I love this: “Today I choose Joy.”
I love it because it is a choice. Today I made a conscious decision to be joyful – and just like that, I lit up and was full of joy. But why? Isn’t something supposed to happen (like the sun coming out?) to bring me joy?
No – I chose joy and suddenly the clouds were brighter and the bird songs were lovelier and the universe conspired to increase the joy – but the joy came first.
I picked the biggest, ripest, loveliest raspberries of the season. I took Abby to the river where she played with another lab and sank delightedly into the warm water.
All I really have to do is look at my dog to know that joy is a choice.
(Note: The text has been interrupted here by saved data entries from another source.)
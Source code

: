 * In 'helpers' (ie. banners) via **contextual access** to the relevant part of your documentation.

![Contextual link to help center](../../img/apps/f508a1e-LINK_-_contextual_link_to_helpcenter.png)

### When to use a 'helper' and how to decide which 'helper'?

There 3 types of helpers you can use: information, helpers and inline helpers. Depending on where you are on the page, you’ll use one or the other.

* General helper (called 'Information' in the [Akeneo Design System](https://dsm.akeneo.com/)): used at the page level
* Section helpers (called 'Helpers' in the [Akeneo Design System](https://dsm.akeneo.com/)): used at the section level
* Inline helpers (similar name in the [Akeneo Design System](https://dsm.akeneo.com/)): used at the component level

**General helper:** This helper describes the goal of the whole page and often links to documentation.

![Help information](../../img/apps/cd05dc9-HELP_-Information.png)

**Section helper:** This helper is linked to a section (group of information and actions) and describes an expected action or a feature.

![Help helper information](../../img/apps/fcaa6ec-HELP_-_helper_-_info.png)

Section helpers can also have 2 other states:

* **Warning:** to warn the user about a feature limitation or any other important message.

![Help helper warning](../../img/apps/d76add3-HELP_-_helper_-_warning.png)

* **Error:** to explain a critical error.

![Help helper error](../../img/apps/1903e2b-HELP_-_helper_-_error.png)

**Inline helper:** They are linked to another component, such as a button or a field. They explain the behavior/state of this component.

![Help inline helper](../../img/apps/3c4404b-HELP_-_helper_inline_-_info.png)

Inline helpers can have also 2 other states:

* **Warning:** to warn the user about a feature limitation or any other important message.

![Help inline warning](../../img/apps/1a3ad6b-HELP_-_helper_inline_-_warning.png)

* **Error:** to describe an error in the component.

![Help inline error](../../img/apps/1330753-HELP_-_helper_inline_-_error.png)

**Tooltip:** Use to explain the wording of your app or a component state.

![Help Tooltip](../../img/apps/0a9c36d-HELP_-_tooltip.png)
She chooses it every minute of every day.
I’m far from perfect at this choice thing, but I’m beginning to get it. I’m beginning to get that we choose how we experience our life. We choose how we meet the challenges that come our way. I could focus on what I don’t have and what I want or need or I can focus on what I have and be grateful. And I am. My gratitude is overflowing.
Joy is not happiness. Happy is going to the fair and winning a giant teddy bear at the ring toss game. Joy is deep and solid and full of light. It suffuses the soul.
I hope I am courageous enough and aware enough to choose joy every day. I don’t know if I’m conscious enough or brave enough to do that. But I want to give it my best shot.